= Hamid Ahmadi (historian) =

Historian of modern Iranian history (born 1945)

Hamid Ahmadi (حمید احمدی; born April 15, 1945 in Sari, Iran) is a historian of modern Iranian history. He received his Msc in Naval Studies, M.A. in Political Science and worked on his Ph.D. in this field at the Free University of Berlin. Ahmadi was a member of the Iranian Military-Naval Strategic Committee and military adviser to the defence minister in 1979 and military adviser to former Iranian president Abulhassan Banisadr in 1980 to 1981.

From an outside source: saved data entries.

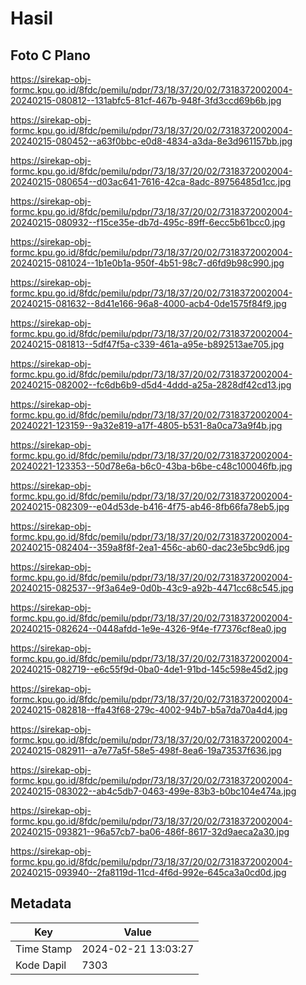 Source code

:# Hasil

## Foto C Plano

https://sirekap-obj-formc.kpu.go.id/8fdc/pemilu/pdpr/73/18/37/20/02/7318372002004-20240215-080812--131abfc5-81cf-467b-948f-3fd3ccd69b6b.jpg

https://sirekap-obj-formc.kpu.go.id/8fdc/pemilu/pdpr/73/18/37/20/02/7318372002004-20240215-080452--a63f0bbc-e0d8-4834-a3da-8e3d961157bb.jpg

https://sirekap-obj-formc.kpu.go.id/8fdc/pemilu/pdpr/73/18/37/20/02/7318372002004-20240215-080654--d03ac641-7616-42ca-8adc-89756485d1cc.jpg

https://sirekap-obj-formc.kpu.go.id/8fdc/pemilu/pdpr/73/18/37/20/02/7318372002004-20240215-080932--f15ce35e-db7d-495c-89ff-6ecc5b61bcc0.jpg

https://sirekap-obj-formc.kpu.go.id/8fdc/pemilu/pdpr/73/18/37/20/02/7318372002004-20240215-081024--1b1e0b1a-950f-4b51-98c7-d6fd9b98c990.jpg

https://sirekap-obj-formc.kpu.go.id/8fdc/pemilu/pdpr/73/18/37/20/02/7318372002004-20240215-081632--8d41e166-96a8-4000-acb4-0de1575f84f9.jpg

https://sirekap-obj-formc.kpu.go.id/8fdc/pemilu/pdpr/73/18/37/20/02/7318372002004-20240215-081813--5df47f5a-c339-461a-a95e-b892513ae705.jpg

https://sirekap-obj-formc.kpu.go.id/8fdc/pemilu/pdpr/73/18/37/20/02/7318372002004-20240215-082002--fc6db6b9-d5d4-4ddd-a25a-2828df42cd13.jpg

https://sirekap-obj-formc.kpu.go.id/8fdc/pemilu/pdpr/73/18/37/20/02/7318372002004-20240221-123159--9a32e819-a17f-4805-b531-8a0ca73a9f4b.jpg

https://sirekap-obj-formc.kpu.go.id/8fdc/pemilu/pdpr/73/18/37/20/02/7318372002004-20240221-123353--50d78e6a-b6c0-43ba-b6be-c48c100046fb.jpg

https://sirekap-obj-formc.kpu.go.id/8fdc/pemilu/pdpr/73/18/37/20/02/7318372002004-20240215-082309--e04d53de-b416-4f75-ab46-8fb66fa78eb5.jpg

https://sirekap-obj-formc.kpu.go.id/8fdc/pemilu/pdpr/73/18/37/20/02/7318372002004-20240215-082404--359a8f8f-2ea1-456c-ab60-dac23e5bc9d6.jpg

https://sirekap-obj-formc.kpu.go.id/8fdc/pemilu/pdpr/73/18/37/20/02/7318372002004-20240215-082537--9f3a64e9-0d0b-43c9-a92b-4471cc68c545.jpg

https://sirekap-obj-formc.kpu.go.id/8fdc/pemilu/pdpr/73/18/37/20/02/7318372002004-20240215-082624--0448afdd-1e9e-4326-9f4e-f77376cf8ea0.jpg

https://sirekap-obj-formc.kpu.go.id/8fdc/pemilu/pdpr/73/18/37/20/02/7318372002004-20240215-082719--e6c55f9d-0ba0-4de1-91bd-145c598e45d2.jpg

https://sirekap-obj-formc.kpu.go.id/8fdc/pemilu/pdpr/73/18/37/20/02/7318372002004-20240215-082818--ffa43f68-279c-4002-94b7-b5a7da70a4d4.jpg

https://sirekap-obj-formc.kpu.go.id/8fdc/pemilu/pdpr/73/18/37/20/02/7318372002004-20240215-082911--a7e77a5f-58e5-498f-8ea6-19a73537f636.jpg

https://sirekap-obj-formc.kpu.go.id/8fdc/pemilu/pdpr/73/18/37/20/02/7318372002004-20240215-083022--ab4c5db7-0463-499e-83b3-b0bc104e474a.jpg

https://sirekap-obj-formc.kpu.go.id/8fdc/pemilu/pdpr/73/18/37/20/02/7318372002004-20240215-093821--96a57cb7-ba06-486f-8617-32d9aeca2a30.jpg

https://sirekap-obj-formc.kpu.go.id/8fdc/pemilu/pdpr/73/18/37/20/02/7318372002004-20240215-093940--2fa8119d-11cd-4f6d-992e-645ca3a0cd0d.jpg


## Metadata

| Key        | Value               |
| ---------- | ------------------- |
| Time Stamp | 2024-02-21 13:03:27 |
| Kode Dapil | 7303                |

He is the founder and director of the Research Association for Iranian Oral History (RAIOH), which aims to expand knowledge of recent and contemporary Iranian history and politics by covering more general aspects of social history. In pursuit of these objectives, the association conducts oral history interviews and also collects documents, both manuscript and printed. While RAIOH has interviewed many leading politicians, diplomats and soldiers, it also tries to preserve for posterity the ideas, sentiments, experience, lives and what the French Annales School calls the mentalities of those not belonging to the elite—some of whom come from the lower-middle-class and even the working class.

== Publications ==

===List of the books published (in Persian)===
- History of the Iranian Navy (1975)
- Study of Arab-Israel war (1975)
- Study political policy of Tudeh Party of Iran 1979-83 (1988)
- History of the Iranian Republican and Dr. Erani Group 1926-37 (1991)
- History of the Iranian Communist Party 1927-1931 (1992)
- History of the Edalat Party of Iran, 1917-1920 (1993)
- The recollections of Bozorg Alavi, Berlin (1998)
- The recollections of Parviz Ekteshafi: Iranian Air Force (1999)
- The recollections of Banisadr, The first president of Iran (2001)
- A study of the Islamic revolution in Iran(2001)
- The recollections of Morteza Zarbakht: Iranian Air Force(2002)
- The recollections of Najmi Alavi: Iranian Women's movement (2005)
- The recollections of Reza Taheri: Iranian Peasant movement(2006)

===Printed collection===
- Collection of the documents of the Iranian socialist and communist parties, organizations and groups (1917–1990).
- The documents of Hamid Ahmadi at the "International Institute of Social History" in Amsterdam.
- Printed collection from the Iranian political and cultural organizations from 1905 to 2004 over 100 collections and over 350 hard-bound volumes.

===Oral History collection===
Video oral history interviews (1986–2005) with 60 Iranian activists from the fields of politics and the arts over 600 hours.